◆ **THE TASK**: Exactly reproduce the lines from the line that has "[svelte-style]: https://svelte.dev/docs#style" down to the last line of the entries, inclusive.
EXERCISE INPUT START
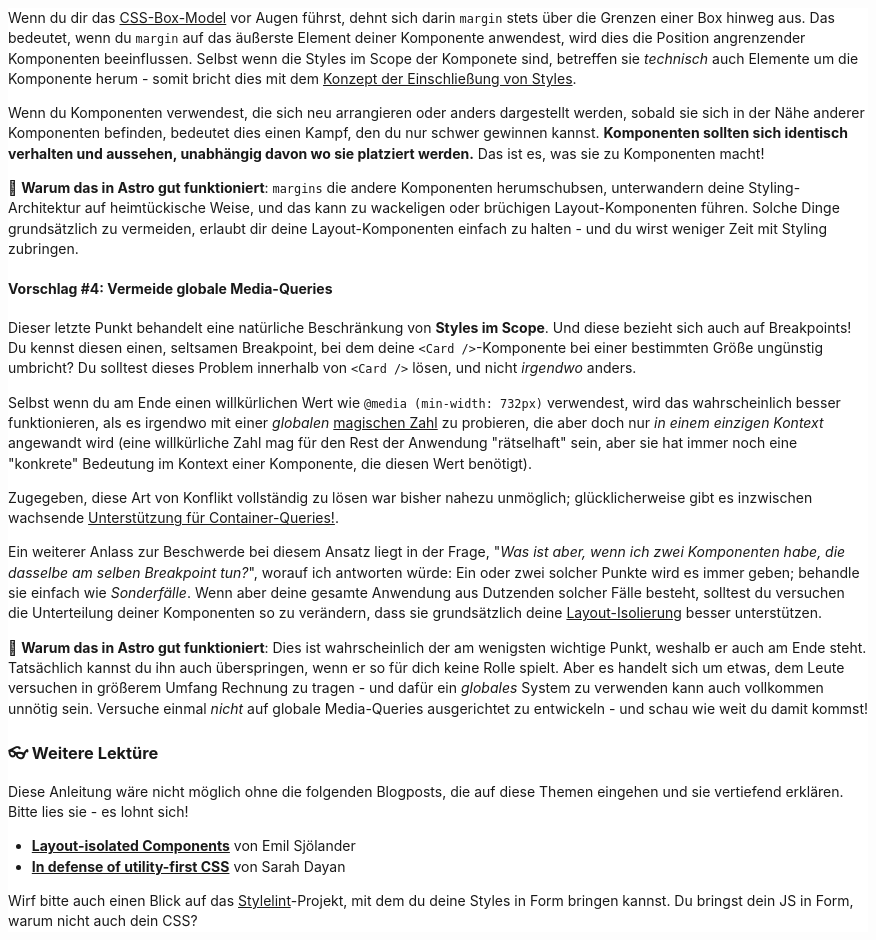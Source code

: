 Wenn du dir das [CSS-Box-Model][box-model] vor Augen führst, dehnt sich darin `margin` stets über die Grenzen einer Box hinweg aus. Das bedeutet, wenn du `margin` auf das äußerste Element deiner Komponente anwendest, wird dies die Position angrenzender Komponenten beeinflussen. Selbst wenn die Styles im Scope der Komponete sind, betreffen sie _technisch_ auch Elemente um die Komponente herum - somit bricht dies mit dem [Konzept der Einschließung von Styles][layout-isolated].

Wenn du Komponenten verwendest, die sich neu arrangieren oder anders dargestellt werden, sobald sie sich in der Nähe anderer Komponenten befinden, bedeutet dies einen Kampf, den du nur schwer gewinnen kannst. **Komponenten sollten sich identisch verhalten und aussehen, unabhängig davon wo sie platziert werden.** Das ist es, was sie zu Komponenten macht!

💁 **Warum das in Astro gut funktioniert**: `margins` die andere Komponenten herumschubsen, unterwandern deine Styling-Architektur auf heimtückische Weise, und das kann zu wackeligen oder brüchigen Layout-Komponenten führen. Solche Dinge grundsätzlich zu vermeiden, erlaubt dir deine Layout-Komponenten einfach zu halten - und du wirst weniger Zeit mit Styling zubringen.

#### Vorschlag #4: Vermeide globale Media-Queries

Dieser letzte Punkt behandelt eine natürliche Beschränkung von **Styles im Scope**. Und diese bezieht sich auch auf Breakpoints! Du kennst diesen einen, seltsamen Breakpoint, bei dem deine `<Card />`-Komponente bei einer bestimmten Größe ungünstig umbricht? Du solltest dieses Problem innerhalb von `<Card />` lösen, und nicht _irgendwo_ anders.

Selbst wenn du am Ende einen willkürlichen Wert wie `@media (min-width: 732px)` verwendest, wird das wahrscheinlich besser funktionieren, als es irgendwo mit einer _globalen_ [magischen Zahl][magic-number] zu probieren, die aber doch nur _in einem einzigen Kontext_ angewandt wird (eine willkürliche Zahl mag für den Rest der Anwendung "rätselhaft" sein, aber sie hat immer noch eine "konkrete" Bedeutung im Kontext einer Komponente, die diesen Wert benötigt).

Zugegeben, diese Art von Konflikt vollständig zu lösen war bisher nahezu unmöglich; glücklicherweise gibt es inzwischen wachsende [Unterstützung für Container-Queries!][container-queries].

Ein weiterer Anlass zur Beschwerde bei diesem Ansatz liegt in der Frage, "_Was ist aber, wenn ich zwei Komponenten habe, die dasselbe am selben Breakpoint tun?_", worauf ich antworten würde: Ein oder zwei solcher Punkte wird es immer geben; behandle sie einfach wie _Sonderfälle_. Wenn aber deine gesamte Anwendung aus Dutzenden solcher Fälle besteht, solltest du versuchen die Unterteilung deiner Komponenten so zu verändern, dass sie grundsätzlich deine [Layout-Isolierung][layout-isolated] besser unterstützen.

💁 **Warum das in Astro gut funktioniert**: Dies ist wahrscheinlich der am wenigsten wichtige Punkt, weshalb er auch am Ende steht. Tatsächlich kannst du ihn auch überspringen, wenn er so für dich keine Rolle spielt. Aber es handelt sich um etwas, dem Leute versuchen in größerem Umfang Rechnung zu tragen - und dafür ein _globales_ System zu verwenden kann auch vollkommen unnötig sein. Versuche einmal _nicht_ auf globale Media-Queries ausgerichtet zu entwickeln - und schau wie weit du damit kommst!

### 👓 Weitere Lektüre

Diese Anleitung wäre nicht möglich ohne die folgenden Blogposts, die auf diese Themen eingehen und sie vertiefend erklären. Bitte lies sie - es lohnt sich!

- [**Layout-isolated Components**][layout-isolated] von Emil Sjölander
- [**In defense of utility-first CSS**][utility-css] von Sarah Dayan

Wirf bitte auch einen Blick auf das [Stylelint][stylelint]-Projekt, mit dem du deine Styles in Form bringen kannst. Du bringst dein JS in Form, warum nicht auch dein CSS?


[autoprefixer]: https://github.com/postcss/autoprefixer
[astro-component]: /de/core-concepts/astro-components#css-styles
[astro-resolve]: /reference/api-reference#astroresolve
[bem]: http://getbem.com/introduction/
[box-model]: https://developer.mozilla.org/en-US/docs/Learn/CSS/Building_blocks/The_box_model
[browserslist]: https://github.com/browserslist/browserslist
[browserslist-defaults]: https://github.com/browserslist/browserslist#queries
[cassie-evans-css]: https://twitter.com/cassiecodes/status/1392756828786790400?s=20
[container-queries]: https://ishadeed.com/article/say-hello-to-css-container-queries/
[css-modules]: https://github.com/css-modules/css-modules
[css-treeshaking]: https://css-tricks.com/how-do-you-remove-unused-css-from-a-site/
[fouc]: https://en.wikipedia.org/wiki/Flash_of_unstyled_content
[layout-isolated]: https://web.archive.org/web/20210227162315/https://visly.app/blogposts/layout-isolated-components
[less]: https://lesscss.org/
[issues]: https://github.com/withastro/astro/issues
[magic-number]: https://css-tricks.com/magic-numbers-in-css/
[material-ui]: https://material.io/components
[peace-on-css]: https://didoo.medium.com/let-there-be-peace-on-css-8b26829f1be0
[sass]: https://sass-lang.com/
[sass-use]: https://sass-lang.com/documentation/at-rules/use
[smacss]: http://smacss.com/
[styled-components]: https://styled-components.com/
[stylus]: https://stylus-lang.com/
[styled-jsx]: https://github.com/vercel/styled-jsx
[stylelint]: https://stylelint.io/
[svelte-style]: https://svelte.dev/docs#style
[tailwind]: https://tailwindcss.com
[tailwind-utilities]: https://tailwindcss.com/docs/adding-new-utilities#using-css
[utility-css]: https://frontstuff.io/in-defense-of-utility-first-css
[vite-preprocessors]: https://vitejs.dev/guide/features.html#css-pre-processors
[vue-css-modules]: https://vue-loader.vuejs.org/guide/css-modules.html
[vue-scoped]: https://vue-loader.vuejs.org/guide/scoped-css.html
EXERCISE INPUT END
◆ **RESPONSE FOR THIS EXERCISE**:
[svelte-style]: https://svelte.dev/docs#style
[tailwind]: https://tailwindcss.com
[tailwind-utilities]: https://tailwindcss.com/docs/adding-new-utilities#using-css
[utility-css]: https://frontstuff.io/in-defense-of-utility-first-css
[vite-preprocessors]: https://vitejs.dev/guide/features.html#css-pre-processors
[vue-css-modules]: https://vue-loader.vuejs.org/guide/css-modules.html
[vue-scoped]: https://vue-loader.vuejs.org/guide/scoped-css.html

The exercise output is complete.